### Work instructions
Copy out the data below from the line containing "This microservice accounts for the" to the line containing "## Описание", both lines included, with all images left out.

### Given data
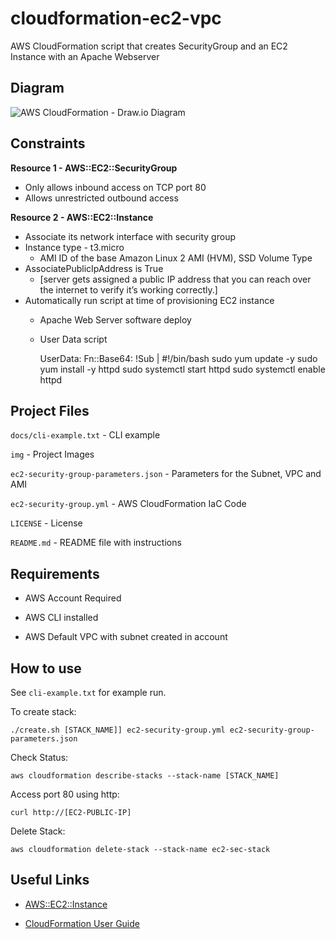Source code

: # cloudformation-ec2-vpc

AWS CloudFormation script that creates SecurityGroup and an EC2 Instance with an Apache Webserver

## Diagram

![AWS CloudFormation - Draw.io Diagram](https://github.com/johnnynguyen541/cloudformation-ec2-vpc/docs/infrastructure-diagram.png?raw=true)

## Constraints

**Resource 1 - AWS::EC2::SecurityGroup**
* Only allows inbound access on TCP port 80
* Allows unrestricted outbound access

**Resource 2 - AWS::EC2::Instance**
* Associate its network interface with security group
* Instance type - t3.micro
    * AMI ID of the base Amazon Linux 2 AMI (HVM), SSD Volume Type
* AssociatePublicIpAddress is True 
    * [server gets assigned a public IP address that you can reach over the internet to verify it’s working correctly.]
* Automatically run script at time of provisioning EC2 instance
    * Apache Web Server software deploy
    * User Data script

        UserData:
            Fn::Base64: !Sub |
                #!/bin/bash
                sudo yum update -y
                sudo yum install -y httpd
                sudo systemctl start httpd
                sudo systemctl enable httpd

## Project Files

`docs/cli-example.txt` - CLI example

`img` - Project Images

`ec2-security-group-parameters.json` - Parameters for the Subnet, VPC and AMI

`ec2-security-group.yml` - AWS CloudFormation IaC Code

`LICENSE` - License

`README.md` - README file with instructions

## Requirements

* AWS Account Required

* AWS CLI installed

* AWS Default VPC with subnet created in account

## How to use

See `cli-example.txt` for example run.

To create stack:

`./create.sh [STACK_NAME]] ec2-security-group.yml ec2-security-group-parameters.json`

Check Status:

`aws cloudformation describe-stacks --stack-name [STACK_NAME]`

Access port 80 using http:

`curl http://[EC2-PUBLIC-IP]`

Delete Stack:

`aws cloudformation delete-stack --stack-name ec2-sec-stack`

## Useful Links

* [AWS::EC2::Instance](https://docs.aws.amazon.com/AWSCloudFormation/latest/UserGuide/aws-properties-ec2-instance.html)

* [CloudFormation User Guide](https://docs.aws.amazon.com/AWSCloudFormation/latest/UserGuide/Welcome.html) 

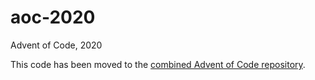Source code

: # aoc-2020
Advent of Code, 2020

This code has been moved to the [combined Advent of Code repository](https://github.com/godefroi/advent-of-code).
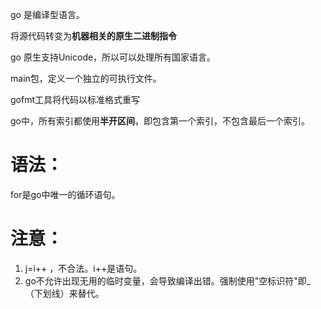 go 是编译型语言。

将源代码转变为**机器相关的原生二进制指令**

go 原生支持Unicode，所以可以处理所有国家语言。

main包，定义一个独立的可执行文件。

gofmt工具将代码以标准格式重写

go中，所有索引都使用**半开区间**，即包含第一个索引，不包含最后一个索引。

# 语法：
for是go中唯一的循环语句。



# 注意：
1. j=i++ ，不合法。i++是语句。
2. go不允许出现无用的临时变量，会导致编译出错。强制使用"空标识符"即_（下划线）来替代。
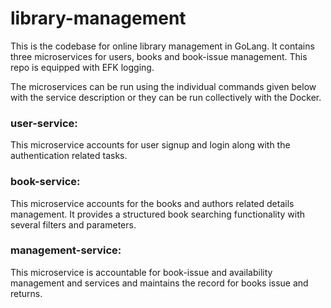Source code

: # library-management
This is the codebase for online library management in GoLang. It contains three microservices for users, books and book-issue management. This repo is equipped with EFK logging.

The microservices can be run using the individual commands given below with the service description or they can be run collectively with the Docker.

### user-service:
This microservice accounts for user signup and login along with the authentication related tasks.

### book-service:
This microservice accounts for the books and authors related details management. It provides a structured book searching functionality with several filters and parameters.

### management-service:
This microservice is accountable for book-issue and availability management and services and maintains the record for books issue and returns.

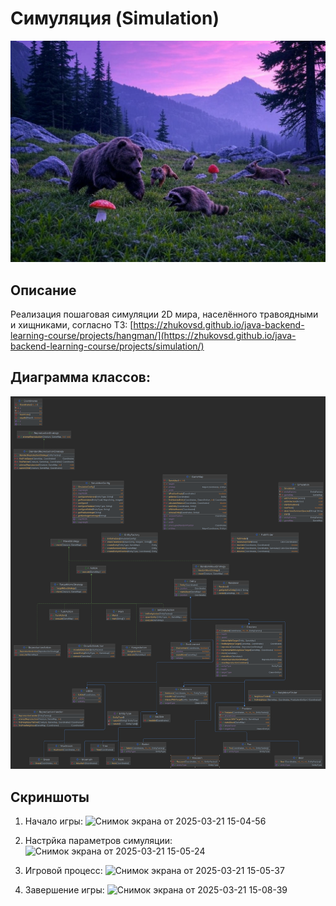 # Симуляция (Simulation)

![Логотип игры](src/main/java/org/simulation/images/image.png)

## Описание
Реализация пошаговая симуляции 2D мира, населённого травоядными и хищниками, согласно ТЗ: [https://zhukovsd.github.io/java-backend-learning-course/projects/hangman/](https://zhukovsd.github.io/java-backend-learning-course/projects/simulation/)

## Диаграмма классов:
![Diagram](src/main/java/org/simulation/images/Diagram.png)


## Скриншоты
1. Начало игры: ![Снимок экрана от 2025-03-21 15-04-56](https://github.com/user-attachments/assets/d766d0ff-529f-4f7c-98b9-64ee0fc4f55f)

2. Настрйка параметров симуляции: ![Снимок экрана от 2025-03-21 15-05-24](https://github.com/user-attachments/assets/b1f4181a-aa66-48a1-ab4b-a4dc7cab58ec)
3. Игровой процесс: ![Снимок экрана от 2025-03-21 15-05-37](https://github.com/user-attachments/assets/15fc7476-9a25-4f0b-b5e3-d587c6d683a5)
4. Завершение игры: ![Снимок экрана от 2025-03-21 15-08-39](https://github.com/user-attachments/assets/48de96d8-31c1-452a-9a2f-72605190cb0c)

### The answer
This microservice accounts for the books and authors related details management. It provides a structured book searching functionality with several filters and parameters.

### management-service:
This microservice is accountable for book-issue and availability management and services and maintains the record for books issue and returns.

 # Симуляция (Simulation)

![Логотип игры](src/main/java/org/simulation/images/image.png)

## Описание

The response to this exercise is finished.